-- WORK TO BE COMPLETED --
Find "We test Erlang($2$)" in the data, then restate the line it sits in and every later line word for word, ending with the last line.

-- DATASET ENTRIES --
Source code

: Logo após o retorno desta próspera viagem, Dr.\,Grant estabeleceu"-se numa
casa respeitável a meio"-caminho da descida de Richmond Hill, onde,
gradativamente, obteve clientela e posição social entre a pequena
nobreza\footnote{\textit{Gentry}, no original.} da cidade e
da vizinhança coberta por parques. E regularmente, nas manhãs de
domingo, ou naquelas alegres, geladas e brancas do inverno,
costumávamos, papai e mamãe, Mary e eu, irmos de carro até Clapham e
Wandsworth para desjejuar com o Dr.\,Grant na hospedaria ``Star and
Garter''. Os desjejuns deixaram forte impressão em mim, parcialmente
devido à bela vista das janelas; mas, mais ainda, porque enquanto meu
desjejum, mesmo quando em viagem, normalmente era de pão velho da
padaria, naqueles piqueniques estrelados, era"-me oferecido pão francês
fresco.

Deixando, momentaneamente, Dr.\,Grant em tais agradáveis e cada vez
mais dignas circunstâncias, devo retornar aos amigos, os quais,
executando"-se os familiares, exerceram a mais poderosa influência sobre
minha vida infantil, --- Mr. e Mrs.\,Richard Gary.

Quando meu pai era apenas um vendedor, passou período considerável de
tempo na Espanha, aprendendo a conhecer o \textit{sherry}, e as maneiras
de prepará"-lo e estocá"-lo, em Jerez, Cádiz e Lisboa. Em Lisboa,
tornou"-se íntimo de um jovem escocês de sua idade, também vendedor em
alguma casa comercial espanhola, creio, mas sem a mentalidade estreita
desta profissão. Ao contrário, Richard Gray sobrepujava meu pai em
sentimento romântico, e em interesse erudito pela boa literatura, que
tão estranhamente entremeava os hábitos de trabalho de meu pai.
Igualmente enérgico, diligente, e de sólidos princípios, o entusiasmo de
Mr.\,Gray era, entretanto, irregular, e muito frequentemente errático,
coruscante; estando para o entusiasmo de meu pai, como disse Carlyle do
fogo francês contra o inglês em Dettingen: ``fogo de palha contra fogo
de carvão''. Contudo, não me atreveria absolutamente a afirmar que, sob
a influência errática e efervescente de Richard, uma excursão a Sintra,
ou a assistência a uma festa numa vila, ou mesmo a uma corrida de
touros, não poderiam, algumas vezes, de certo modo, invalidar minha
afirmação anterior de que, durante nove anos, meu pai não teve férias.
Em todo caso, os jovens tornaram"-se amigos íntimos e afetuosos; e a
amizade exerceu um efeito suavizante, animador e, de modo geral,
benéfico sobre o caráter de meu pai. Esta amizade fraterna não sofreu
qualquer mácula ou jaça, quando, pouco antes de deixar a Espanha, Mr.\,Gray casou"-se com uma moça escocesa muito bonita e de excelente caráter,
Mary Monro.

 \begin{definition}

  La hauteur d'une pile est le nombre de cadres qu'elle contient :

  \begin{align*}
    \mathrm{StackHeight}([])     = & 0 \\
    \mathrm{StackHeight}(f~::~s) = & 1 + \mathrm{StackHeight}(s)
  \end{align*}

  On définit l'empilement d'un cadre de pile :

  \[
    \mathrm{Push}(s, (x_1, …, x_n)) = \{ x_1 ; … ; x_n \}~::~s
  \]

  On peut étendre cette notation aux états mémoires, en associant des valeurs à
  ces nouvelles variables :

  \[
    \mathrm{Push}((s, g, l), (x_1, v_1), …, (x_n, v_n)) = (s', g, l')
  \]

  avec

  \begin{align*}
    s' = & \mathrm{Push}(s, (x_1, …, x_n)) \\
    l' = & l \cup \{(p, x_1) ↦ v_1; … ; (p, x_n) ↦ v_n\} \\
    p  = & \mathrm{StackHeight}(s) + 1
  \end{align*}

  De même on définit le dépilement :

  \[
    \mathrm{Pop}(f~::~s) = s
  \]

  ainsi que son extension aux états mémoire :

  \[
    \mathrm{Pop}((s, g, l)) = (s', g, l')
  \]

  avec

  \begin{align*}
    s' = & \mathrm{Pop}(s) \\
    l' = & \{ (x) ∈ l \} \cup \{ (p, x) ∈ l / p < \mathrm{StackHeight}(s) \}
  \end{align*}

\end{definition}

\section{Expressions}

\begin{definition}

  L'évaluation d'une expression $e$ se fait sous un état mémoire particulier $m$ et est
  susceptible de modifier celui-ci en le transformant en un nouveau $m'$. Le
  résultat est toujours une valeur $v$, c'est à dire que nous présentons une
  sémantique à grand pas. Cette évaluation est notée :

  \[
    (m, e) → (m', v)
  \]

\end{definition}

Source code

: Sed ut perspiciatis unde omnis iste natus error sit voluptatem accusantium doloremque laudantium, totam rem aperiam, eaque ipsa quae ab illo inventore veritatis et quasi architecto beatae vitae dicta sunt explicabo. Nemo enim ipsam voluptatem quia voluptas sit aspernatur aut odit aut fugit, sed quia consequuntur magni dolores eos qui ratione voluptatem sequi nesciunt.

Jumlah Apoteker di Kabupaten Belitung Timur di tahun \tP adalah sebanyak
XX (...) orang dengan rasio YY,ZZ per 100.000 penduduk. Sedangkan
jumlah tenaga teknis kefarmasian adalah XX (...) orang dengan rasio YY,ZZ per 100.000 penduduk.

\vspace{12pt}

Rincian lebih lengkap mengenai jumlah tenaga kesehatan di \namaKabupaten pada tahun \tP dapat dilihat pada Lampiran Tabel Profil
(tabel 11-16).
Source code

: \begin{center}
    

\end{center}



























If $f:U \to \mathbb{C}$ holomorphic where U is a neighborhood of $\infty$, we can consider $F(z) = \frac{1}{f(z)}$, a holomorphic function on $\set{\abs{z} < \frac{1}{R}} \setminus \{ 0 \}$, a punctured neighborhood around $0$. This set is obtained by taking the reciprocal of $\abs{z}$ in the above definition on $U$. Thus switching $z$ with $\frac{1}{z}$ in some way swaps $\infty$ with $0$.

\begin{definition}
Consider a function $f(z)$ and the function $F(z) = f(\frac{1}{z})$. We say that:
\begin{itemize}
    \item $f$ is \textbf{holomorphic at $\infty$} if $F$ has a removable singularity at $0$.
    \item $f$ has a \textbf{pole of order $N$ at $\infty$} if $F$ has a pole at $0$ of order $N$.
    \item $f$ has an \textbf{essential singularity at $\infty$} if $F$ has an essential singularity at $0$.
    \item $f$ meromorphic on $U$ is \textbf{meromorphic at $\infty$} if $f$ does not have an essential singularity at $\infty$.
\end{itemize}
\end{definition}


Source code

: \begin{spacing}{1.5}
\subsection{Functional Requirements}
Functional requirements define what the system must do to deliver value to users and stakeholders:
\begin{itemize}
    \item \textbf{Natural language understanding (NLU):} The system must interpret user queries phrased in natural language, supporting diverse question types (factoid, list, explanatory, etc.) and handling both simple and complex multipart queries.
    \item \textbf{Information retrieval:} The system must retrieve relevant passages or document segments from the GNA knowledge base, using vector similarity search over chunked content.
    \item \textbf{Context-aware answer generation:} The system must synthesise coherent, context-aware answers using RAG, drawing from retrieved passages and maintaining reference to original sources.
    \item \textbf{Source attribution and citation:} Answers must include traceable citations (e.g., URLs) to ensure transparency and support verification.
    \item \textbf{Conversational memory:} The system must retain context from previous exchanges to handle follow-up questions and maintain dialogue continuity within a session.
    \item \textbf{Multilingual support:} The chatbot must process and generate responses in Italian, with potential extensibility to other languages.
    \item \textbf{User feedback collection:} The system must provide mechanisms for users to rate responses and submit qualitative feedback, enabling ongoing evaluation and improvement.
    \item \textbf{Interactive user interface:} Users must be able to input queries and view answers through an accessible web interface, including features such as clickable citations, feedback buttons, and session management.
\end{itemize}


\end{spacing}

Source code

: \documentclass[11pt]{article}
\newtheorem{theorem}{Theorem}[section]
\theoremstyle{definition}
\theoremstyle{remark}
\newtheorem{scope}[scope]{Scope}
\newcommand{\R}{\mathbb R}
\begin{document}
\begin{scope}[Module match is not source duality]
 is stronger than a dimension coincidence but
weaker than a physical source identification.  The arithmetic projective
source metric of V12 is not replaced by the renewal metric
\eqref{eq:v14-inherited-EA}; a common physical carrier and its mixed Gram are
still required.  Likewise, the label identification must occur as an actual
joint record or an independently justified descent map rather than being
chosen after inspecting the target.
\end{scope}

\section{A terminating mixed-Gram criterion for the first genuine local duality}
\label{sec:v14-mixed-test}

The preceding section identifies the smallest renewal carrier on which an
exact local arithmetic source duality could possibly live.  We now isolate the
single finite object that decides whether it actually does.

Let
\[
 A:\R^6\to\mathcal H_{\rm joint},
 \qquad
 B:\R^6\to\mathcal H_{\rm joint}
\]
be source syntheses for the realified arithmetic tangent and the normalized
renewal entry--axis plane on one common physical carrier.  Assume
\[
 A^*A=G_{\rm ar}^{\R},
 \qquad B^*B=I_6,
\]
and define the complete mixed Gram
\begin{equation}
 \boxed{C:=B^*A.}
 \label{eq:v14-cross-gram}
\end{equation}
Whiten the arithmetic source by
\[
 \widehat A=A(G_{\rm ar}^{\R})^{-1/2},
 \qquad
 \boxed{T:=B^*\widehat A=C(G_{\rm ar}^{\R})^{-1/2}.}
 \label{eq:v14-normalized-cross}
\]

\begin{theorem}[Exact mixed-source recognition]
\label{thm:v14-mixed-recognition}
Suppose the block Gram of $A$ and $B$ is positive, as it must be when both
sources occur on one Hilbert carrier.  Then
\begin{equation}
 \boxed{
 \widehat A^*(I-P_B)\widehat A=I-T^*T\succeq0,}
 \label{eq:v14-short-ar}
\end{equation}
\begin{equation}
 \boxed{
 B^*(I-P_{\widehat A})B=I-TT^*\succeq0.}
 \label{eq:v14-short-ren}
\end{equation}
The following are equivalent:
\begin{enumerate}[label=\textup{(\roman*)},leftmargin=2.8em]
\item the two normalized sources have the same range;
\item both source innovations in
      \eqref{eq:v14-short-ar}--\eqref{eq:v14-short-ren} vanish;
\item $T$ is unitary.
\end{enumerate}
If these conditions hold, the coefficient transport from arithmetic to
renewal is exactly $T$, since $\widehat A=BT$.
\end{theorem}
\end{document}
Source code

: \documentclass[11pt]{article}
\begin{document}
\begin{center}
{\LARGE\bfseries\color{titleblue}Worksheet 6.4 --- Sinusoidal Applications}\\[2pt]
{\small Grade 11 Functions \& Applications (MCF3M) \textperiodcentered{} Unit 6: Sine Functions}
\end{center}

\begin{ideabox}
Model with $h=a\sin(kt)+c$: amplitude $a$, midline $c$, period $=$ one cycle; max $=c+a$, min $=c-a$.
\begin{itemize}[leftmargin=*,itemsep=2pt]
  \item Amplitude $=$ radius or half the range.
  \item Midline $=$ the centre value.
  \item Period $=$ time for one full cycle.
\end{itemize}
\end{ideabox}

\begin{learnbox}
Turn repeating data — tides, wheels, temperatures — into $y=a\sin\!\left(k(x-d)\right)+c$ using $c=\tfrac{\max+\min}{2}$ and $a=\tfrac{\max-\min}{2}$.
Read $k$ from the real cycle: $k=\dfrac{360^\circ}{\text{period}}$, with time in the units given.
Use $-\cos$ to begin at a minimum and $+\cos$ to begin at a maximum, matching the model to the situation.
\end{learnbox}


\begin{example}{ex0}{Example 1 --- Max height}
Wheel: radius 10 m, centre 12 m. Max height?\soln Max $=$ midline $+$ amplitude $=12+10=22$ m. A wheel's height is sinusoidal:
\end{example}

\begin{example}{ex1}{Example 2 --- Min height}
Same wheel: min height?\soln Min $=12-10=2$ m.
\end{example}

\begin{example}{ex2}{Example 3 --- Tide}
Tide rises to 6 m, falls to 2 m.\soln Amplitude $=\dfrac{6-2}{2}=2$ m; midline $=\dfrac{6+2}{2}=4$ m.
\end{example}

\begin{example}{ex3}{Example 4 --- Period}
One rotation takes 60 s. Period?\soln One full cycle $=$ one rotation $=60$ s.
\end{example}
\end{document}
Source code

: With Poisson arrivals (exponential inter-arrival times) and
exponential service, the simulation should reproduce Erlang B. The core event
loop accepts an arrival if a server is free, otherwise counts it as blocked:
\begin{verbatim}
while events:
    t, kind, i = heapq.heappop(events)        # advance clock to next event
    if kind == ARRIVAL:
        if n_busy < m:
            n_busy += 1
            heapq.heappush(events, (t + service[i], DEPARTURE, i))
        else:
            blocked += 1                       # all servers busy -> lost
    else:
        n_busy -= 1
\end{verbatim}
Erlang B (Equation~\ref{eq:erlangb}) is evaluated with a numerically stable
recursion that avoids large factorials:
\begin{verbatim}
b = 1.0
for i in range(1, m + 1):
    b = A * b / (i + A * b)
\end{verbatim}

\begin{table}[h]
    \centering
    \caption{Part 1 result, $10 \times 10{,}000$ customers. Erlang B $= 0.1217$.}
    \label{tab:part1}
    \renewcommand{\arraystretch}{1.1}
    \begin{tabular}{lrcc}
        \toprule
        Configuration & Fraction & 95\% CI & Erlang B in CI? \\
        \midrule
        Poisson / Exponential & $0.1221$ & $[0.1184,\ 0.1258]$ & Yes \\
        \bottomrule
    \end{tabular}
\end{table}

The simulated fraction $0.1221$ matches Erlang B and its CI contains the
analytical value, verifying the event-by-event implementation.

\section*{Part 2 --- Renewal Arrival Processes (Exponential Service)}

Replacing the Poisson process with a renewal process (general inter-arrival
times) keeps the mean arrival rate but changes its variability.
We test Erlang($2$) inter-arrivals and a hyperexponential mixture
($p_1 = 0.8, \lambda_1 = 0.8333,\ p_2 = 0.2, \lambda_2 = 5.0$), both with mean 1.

-- WORKED SOLUTION --
We test Erlang($2$) inter-arrivals and a hyperexponential mixture
($p_1 = 0.8, \lambda_1 = 0.8333,\ p_2 = 0.2, \lambda_2 = 5.0$), both with mean 1.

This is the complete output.